I woke up at Shila Athens, had coffee on a small terrace with white transparent curtains while listening to the birds chirping in the morning silence of the street with no traffic. A day filled with art and stories only life can tell was ahead of me.
First of all, I wanted to visit the Museum of Cycladic Art because of Greek history, but also the incredible synergy of Greek mythology and the works of a contemporary artist, Marlene Dumas.


I adore Marlene Dumas, I’ve been following her work for years. This time I could feel a special inspiration, because she is exhibiting her works together with archaeological specimens that are part of the Museum’s permanent collection. Her obsession with the human body and parallels in the meaning and forms of its appearance throughout history. There is admiration and at the same time something painful and strange in revealing her motives to paint human bodies with a provocative and erotic appeal, which at the same time cause concern and admiration. Marlene needs to be studied, she becomes part of the deepest world in which the need arises to dig deeper and to discover, those things that I fell in love with at first sight.



I am leaving this wonderful building full of symbols of the past and the present. Next stop is the Museum of Alekos Fassianos. The building was renovated by the famous architect and the painter’s friend Kyriakos Krokos, who wanted to preserve the memory of the area where the painter used to live when he was young. It feels like an ode to belonging. A memory of childhood and the people who marked it.
“The Myth of His End” is an exhibition of works representing local life in Athens from the 40’s to the 60’s. His childhood heroes merge with the heroes of Greek mythology, profane and sacred, creating an eternal hero, a man. In addition to paintings, other works from Fassianos’ oeuvre are on display: design pieces he created for his house, as well as archival materials, sets and costumes he made for the theater.

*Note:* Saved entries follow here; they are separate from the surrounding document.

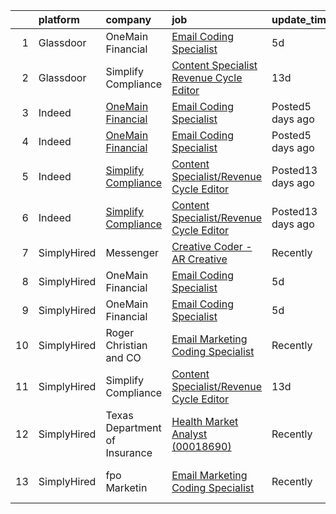 

|    | platform    | company                                                               | job                                                                                                                                                                                                                                                                                                                                                                                                                                                                                                                                                                                                                                                                                                                                                                                                                                                                                                                                                                                                                                                                                                                                                                       | update_time       | location        |
|---:|:------------|:----------------------------------------------------------------------|:--------------------------------------------------------------------------------------------------------------------------------------------------------------------------------------------------------------------------------------------------------------------------------------------------------------------------------------------------------------------------------------------------------------------------------------------------------------------------------------------------------------------------------------------------------------------------------------------------------------------------------------------------------------------------------------------------------------------------------------------------------------------------------------------------------------------------------------------------------------------------------------------------------------------------------------------------------------------------------------------------------------------------------------------------------------------------------------------------------------------------------------------------------------------------|:------------------|:----------------|
|  1 | Glassdoor   | OneMain Financial                                                     | [Email Coding Specialist](https://www.glassdoor.com/partner/jobListing.htm?pos=101&ao=1110586&s=58&guid=0000017e07d50bdabbc5ae582bef7298&src=GD_JOB_AD&t=SR&vt=w&cs=1_b27e2576&cb=1640808909943&jobListingId=1007527212712&cpc=3BA4CE39D5B5DEF5&jrtk=3-0-1fo3ta30d3odg001-1fo3ta30t3oe5000-8e56bc0495793672--6NYlbfkN0Do5IJpsXwEG6AHc2aCg9wxC4VDeKn3sAvOnRJ-W7avdIgQv2Y-n1dX5QotCd4QCXkjCkbkguL4kqXhNsN58D6TK_YpYXovSKdM0VGrWEaMFclXWMadmjNHPSmkuZP5aDIwlBfTi1QfHcpo9Thq8q8rCjC8uQ83wc1FnGF0yCRSdPyjTtpIqzBw3N45WDigDEjLvzGhYMVlgMdofqrxX8BjMzD-Y6F1Wjw-YcPTfOsRYaND4TYBvlMVcVWi9m9giiPIOuDZCWaxCLrPwOpcJAb47WwjhpYldWiaqX7VXkV6uJ1CMJpkt7SNdtXPuKd5sugOcjuKlW3om1z6QJlGWejWAZktpQGBUeUeOMoX8Ln1iRdk4huy_RA4JhAh7CQdhOHct5eIys7zC_ZHSqSRnXnIL-pZTpVlXCDIHy75M_qsx-gyaskEgzAZ6Ku4mMEYOaLPPj_-di-gW9-W9WjdhGafVvESE6iCyUEIBgHnkqaCD6ZMBldsjrW9zWbyHZjAbtVi3b31g4SyaQHyyDbJA4wxoTCmq81O0uZmiQZ0CfUjj0Pn5swuVjK1nN5oVvk_sXJxpD_OWwBmS09qGwCGlIHF8TYIdwX20LxwKVLNvjZ2E98-I8Uf_aLPSnOITYl_dceFCP1s-yf_wFZ4B9SGQ7bDieiiGU5k-lAJ52ZlxWaq9N8XXhrz313Ggcyhs1QNpnRoea2IEJNuahmNJUXfCEZS5AqRgYn1zMfB7U14EV1UUa1t5ZNWjggPYTw7AJenEUscqqEVYpK-3-fa00X1-dg-hmo1Iyzxkh8vVDqpQP8v2g%3D%3D) | 5d                | Baltimore, MD   |
|  2 | Glassdoor   | Simplify Compliance                                                   | [Content Specialist Revenue Cycle Editor](https://www.glassdoor.com/partner/jobListing.htm?pos=102&ao=1136043&s=58&guid=0000017e07d50bdabbc5ae582bef7298&src=GD_JOB_AD&t=SR&vt=w&ea=1&cs=1_6a7ca8ff&cb=1640808909944&jobListingId=1007511335074&jrtk=3-0-1fo3ta30d3odg001-1fo3ta30t3oe5000-5f94228be6773d10-)                                                                                                                                                                                                                                                                                                                                                                                                                                                                                                                                                                                                                                                                                                                                                                                                                                                             | 13d               | Remote          |
|  3 | Indeed      | [OneMain Financial](https://www.indeed.com/cmp/Onemain)               | [Email Coding Specialist](https://www.indeed.com/rc/clk?jk=8e56bc0495793672&fccid=2e65a8199f31f834&vjs=3)                                                                                                                                                                                                                                                                                                                                                                                                                                                                                                                                                                                                                                                                                                                                                                                                                                                                                                                                                                                                                                                                 | Posted5 days ago  | Baltimore, MD   |
|  4 | Indeed      | [OneMain Financial](https://www.indeed.com/cmp/Onemain)               | [Email Coding Specialist](https://www.indeed.com/rc/clk?jk=8e56bc0495793672&fccid=2e65a8199f31f834&vjs=3)                                                                                                                                                                                                                                                                                                                                                                                                                                                                                                                                                                                                                                                                                                                                                                                                                                                                                                                                                                                                                                                                 | Posted5 days ago  | Baltimore, MD   |
|  5 | Indeed      | [Simplify Compliance](https://www.indeed.com/cmp/Simplify-Compliance) | [Content Specialist/Revenue Cycle Editor](https://www.indeed.com/rc/clk?jk=5f94228be6773d10&fccid=a83152d29ab9cbef&vjs=3)                                                                                                                                                                                                                                                                                                                                                                                                                                                                                                                                                                                                                                                                                                                                                                                                                                                                                                                                                                                                                                                 | Posted13 days ago | Remote          |
|  6 | Indeed      | [Simplify Compliance](https://www.indeed.com/cmp/Simplify-Compliance) | [Content Specialist/Revenue Cycle Editor](https://www.indeed.com/rc/clk?jk=5f94228be6773d10&fccid=a83152d29ab9cbef&vjs=3)                                                                                                                                                                                                                                                                                                                                                                                                                                                                                                                                                                                                                                                                                                                                                                                                                                                                                                                                                                                                                                                 | Posted13 days ago | Remote          |
|  7 | SimplyHired | Messenger                                                             | [Creative Coder - AR Creative](https://www.simplyhired.com/job/C5nYPxq6w1zVGRDLoM25hVZpVPnSYPnACG5Z0WuN_ZbElzIQEro0ow?q=creative+coder)                                                                                                                                                                                                                                                                                                                                                                                                                                                                                                                                                                                                                                                                                                                                                                                                                                                                                                                                                                                                                                   | Recently          | Menlo Park, CA  |
|  8 | SimplyHired | OneMain Financial                                                     | [Email Coding Specialist](https://www.simplyhired.com/job/xrdRI16kw_dAP3dSimMxIbro2fUzDIe3zK5W4fU2wyLrUvF-mlwdiw?q=creative+coder)                                                                                                                                                                                                                                                                                                                                                                                                                                                                                                                                                                                                                                                                                                                                                                                                                                                                                                                                                                                                                                        | 5d                | Baltimore, MD   |
|  9 | SimplyHired | OneMain Financial                                                     | [Email Coding Specialist](https://www.simplyhired.com/job/xrdRI16kw_dAP3dSimMxIbro2fUzDIe3zK5W4fU2wyLrUvF-mlwdiw?q=creative+coder)                                                                                                                                                                                                                                                                                                                                                                                                                                                                                                                                                                                                                                                                                                                                                                                                                                                                                                                                                                                                                                        | 5d                | Baltimore, MD   |
| 10 | SimplyHired | Roger Christian and CO                                                | [Email Marketing Coding Specialist](https://www.simplyhired.com/job/7LWQf26jL_vw9ErooodO1UuI-M4cutNtyzCP9RC9Gi25LRvYtVVhUw?q=creative+coder)                                                                                                                                                                                                                                                                                                                                                                                                                                                                                                                                                                                                                                                                                                                                                                                                                                                                                                                                                                                                                              | Recently          | San Antonio, TX |
| 11 | SimplyHired | Simplify Compliance                                                   | [Content Specialist/Revenue Cycle Editor](https://www.simplyhired.com/job/acVfD9f6fgApMSqewpq25PCyn-XHSUPl9UNP9oruU3juOpeBnrhqLQ?q=creative+coder)                                                                                                                                                                                                                                                                                                                                                                                                                                                                                                                                                                                                                                                                                                                                                                                                                                                                                                                                                                                                                        | 13d               | Remote          |
| 12 | SimplyHired | Texas Department of Insurance                                         | [Health Market Analyst (00018690)](https://www.simplyhired.com/job/yvwmWHFFyLsuGxa4699_3eHeuawznRlezuunGjmiCFebR_a3zvbpew?q=creative+coder)                                                                                                                                                                                                                                                                                                                                                                                                                                                                                                                                                                                                                                                                                                                                                                                                                                                                                                                                                                                                                               | Recently          | Austin, TX      |
| 13 | SimplyHired | fpo Marketin                                                          | [Email Marketing Coding Specialist](https://www.simplyhired.com/job/Hf3MM4Qn8akXMF0WbaDJDmoPCvV6MwAh-gNeo8x7Sa_CE6yd7DRg5w?q=creative+coder)                                                                                                                                                                                                                                                                                                                                                                                                                                                                                                                                                                                                                                                                                                                                                                                                                                                                                                                                                                                                                              | Recently          | San Antonio, TX |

This is probably one of the most beautiful art spaces in Athens. The intense presence of the artist and his philosophy, you can almost hear his voice and see him move through the building while busily arranging furniture and paintings.
The highlight of the exhibition is the work “Coffee house” or “The life of coffee”, a painting that tells a story about a traditional place where people gather to drink coffee and socialize. This painting was created as a collage, from various pieces, using oil and acrylic combined. Just looking at it raises your energy, you start feeling like singing and raising your hands.
I need a break. A long walk follows and an ascend to Lycabettus hill.
That’s where an artist from Paris lives who has been intensively leaving her unusually sophisticated traces here for 10 years. I’m going to visit her at her house and the place where she creates.
When you meet Diane Alexandre, you think that Athens must be aware that she got another muse, a goddess of creation and beauty.


What is overwhelming at first glance is precisely her story about how much the characters and plots from Greek mythology marked her childhood and formed her in such a way that she wanted to bring their characters back to life. Diane makes ceramic and porcelain sculptures, drawings and paintings, jewelry. The need to create was always present, through drawings or stories. She threw out her thoughts and emotions out, as if she was freeing herself from a burden or lightness.
She feels at home in Athens. For her, mythological stories are like a school of life. They help us understand good and bad or how to choose the right path. Mom named her after Artemis, the goddess of the hunt, forest, wilderness, but also of female integrity.

Diane is infected with mythology, in the most beautiful way possible. The stories are mirrored in her life and her works.
She also told me a story about freedom, through the mythical story of Zeus and the seagull. “You can make a nest on the crest of a wave.”
….
Diane walks barefoot, smells of essential oils from the Cyclades, and while she speaks her eyes play with the rhythm of emotions. Her gestures are soft and feminine, the movements of her body gentle and uniform. While she’s showing me her ceramic figurines and sculptures, she has made in various stages of creation, it seems to me that she looks at them as if they have known each other for a long time and that their conversation never stops.





I haven’t met such a being in a long time. “Neither in heaven nor on earth”, she is truly a being from a story, a fighter and a conqueror, eternally searching for the truth. She is the guardian of nature as a sacred place from which she drinks cold, mountain water that strengthens her being.
Thanks Diane, Athens became a magical place after meeting you.